Surmonter les obstacles
Pour optimiser la plate-forme, le gouvernement devra toutefois surmonter les appréhensions des autorités locales, qui se sentent parfois démunies. Parmi les obstacles à la mise en place d’une vraie administration électronique, les représentants locaux ont cité le manque de consultation des autorités locales, mais aussi l’absence de connexion Internet dans certaines municipalités, le manque d’employés qualifiés capables de travailler sur une plate-forme digitale, ou encore les coupures de courant répétées.
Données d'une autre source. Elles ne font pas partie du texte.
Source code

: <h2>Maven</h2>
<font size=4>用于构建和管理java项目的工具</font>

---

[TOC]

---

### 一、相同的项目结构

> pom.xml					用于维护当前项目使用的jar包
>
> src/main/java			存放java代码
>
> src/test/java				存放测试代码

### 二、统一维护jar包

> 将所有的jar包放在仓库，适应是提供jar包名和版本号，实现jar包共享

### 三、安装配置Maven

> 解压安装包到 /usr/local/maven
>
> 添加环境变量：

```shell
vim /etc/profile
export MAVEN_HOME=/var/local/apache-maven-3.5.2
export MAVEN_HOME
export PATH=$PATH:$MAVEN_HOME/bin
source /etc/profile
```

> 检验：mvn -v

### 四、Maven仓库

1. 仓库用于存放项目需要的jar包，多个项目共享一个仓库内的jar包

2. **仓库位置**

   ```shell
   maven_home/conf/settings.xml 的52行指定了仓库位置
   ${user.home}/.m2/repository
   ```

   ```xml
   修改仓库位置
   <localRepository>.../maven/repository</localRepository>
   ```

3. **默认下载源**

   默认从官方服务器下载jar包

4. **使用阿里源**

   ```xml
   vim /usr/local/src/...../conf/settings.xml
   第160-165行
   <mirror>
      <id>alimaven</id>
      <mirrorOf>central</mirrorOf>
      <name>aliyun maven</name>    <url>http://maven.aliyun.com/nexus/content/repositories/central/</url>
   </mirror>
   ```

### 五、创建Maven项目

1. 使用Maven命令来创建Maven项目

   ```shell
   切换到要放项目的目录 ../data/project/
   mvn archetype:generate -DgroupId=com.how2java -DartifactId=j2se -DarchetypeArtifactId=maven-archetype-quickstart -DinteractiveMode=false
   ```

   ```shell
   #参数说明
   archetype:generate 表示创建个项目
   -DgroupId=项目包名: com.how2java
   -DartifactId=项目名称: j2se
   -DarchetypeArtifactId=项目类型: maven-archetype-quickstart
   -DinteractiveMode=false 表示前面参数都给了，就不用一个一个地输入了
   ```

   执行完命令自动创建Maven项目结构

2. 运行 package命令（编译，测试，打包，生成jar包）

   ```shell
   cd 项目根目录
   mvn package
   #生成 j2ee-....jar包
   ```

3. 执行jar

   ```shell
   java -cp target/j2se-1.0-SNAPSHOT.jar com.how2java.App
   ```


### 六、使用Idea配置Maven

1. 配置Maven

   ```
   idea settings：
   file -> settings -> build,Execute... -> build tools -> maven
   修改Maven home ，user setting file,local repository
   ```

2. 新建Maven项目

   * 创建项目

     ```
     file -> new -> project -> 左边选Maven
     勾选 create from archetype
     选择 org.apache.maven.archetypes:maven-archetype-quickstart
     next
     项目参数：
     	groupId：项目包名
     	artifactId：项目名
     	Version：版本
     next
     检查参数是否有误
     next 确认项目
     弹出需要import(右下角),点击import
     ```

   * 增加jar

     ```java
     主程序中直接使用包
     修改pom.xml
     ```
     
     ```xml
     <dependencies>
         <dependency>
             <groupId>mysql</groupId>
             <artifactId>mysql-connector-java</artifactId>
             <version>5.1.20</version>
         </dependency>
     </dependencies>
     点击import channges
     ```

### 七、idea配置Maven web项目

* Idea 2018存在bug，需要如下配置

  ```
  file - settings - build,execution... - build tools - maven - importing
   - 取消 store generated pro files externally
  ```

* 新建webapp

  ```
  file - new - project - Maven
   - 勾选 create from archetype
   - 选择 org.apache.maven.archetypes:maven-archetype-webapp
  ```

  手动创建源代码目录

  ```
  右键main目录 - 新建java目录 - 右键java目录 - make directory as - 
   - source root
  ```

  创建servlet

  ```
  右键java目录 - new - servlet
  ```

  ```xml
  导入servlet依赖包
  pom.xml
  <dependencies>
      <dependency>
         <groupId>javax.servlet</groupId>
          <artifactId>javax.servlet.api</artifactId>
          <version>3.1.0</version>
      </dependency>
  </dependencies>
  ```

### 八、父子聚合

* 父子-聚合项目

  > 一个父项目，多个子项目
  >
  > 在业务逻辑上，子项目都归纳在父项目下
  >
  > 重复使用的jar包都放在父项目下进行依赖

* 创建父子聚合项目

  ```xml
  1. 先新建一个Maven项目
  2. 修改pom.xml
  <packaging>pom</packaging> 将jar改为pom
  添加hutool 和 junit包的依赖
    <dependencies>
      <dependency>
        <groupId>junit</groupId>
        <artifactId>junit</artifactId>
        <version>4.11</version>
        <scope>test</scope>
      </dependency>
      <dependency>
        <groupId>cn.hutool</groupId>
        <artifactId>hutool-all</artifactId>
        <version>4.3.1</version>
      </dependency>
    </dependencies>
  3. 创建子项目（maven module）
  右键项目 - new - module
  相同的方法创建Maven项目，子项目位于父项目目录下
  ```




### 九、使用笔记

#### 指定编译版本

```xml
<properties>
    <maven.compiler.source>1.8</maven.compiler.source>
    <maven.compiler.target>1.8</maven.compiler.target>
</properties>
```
La ministre démissionnaire des déplacés Ghada Chreim, qui dirige le Comité ministériel technique pour le développement rural, s’est toutefois employée à les rassurer en se disant « prête à répondre à toutes leurs préoccupations. Nous avons mis à disposition de tous un numéro sur lequel ils peuvent demander de l’aide », a-t-elle indiqué en soulignant qu’il s’agit d’une « plate-forme dynamique pouvant être améliorée ».
Le coût de développement de l’application, estimé à environ un demi-million de dollars, a été couvert à hauteur de 20 % par l’ambassade du Royaume-Uni. Le reste a été pris en charge par les différents partenaires qui ont travaillé pro-bono. Signe, selon Carole Alsharabaty, « de l’engouement suscité par ce projet ».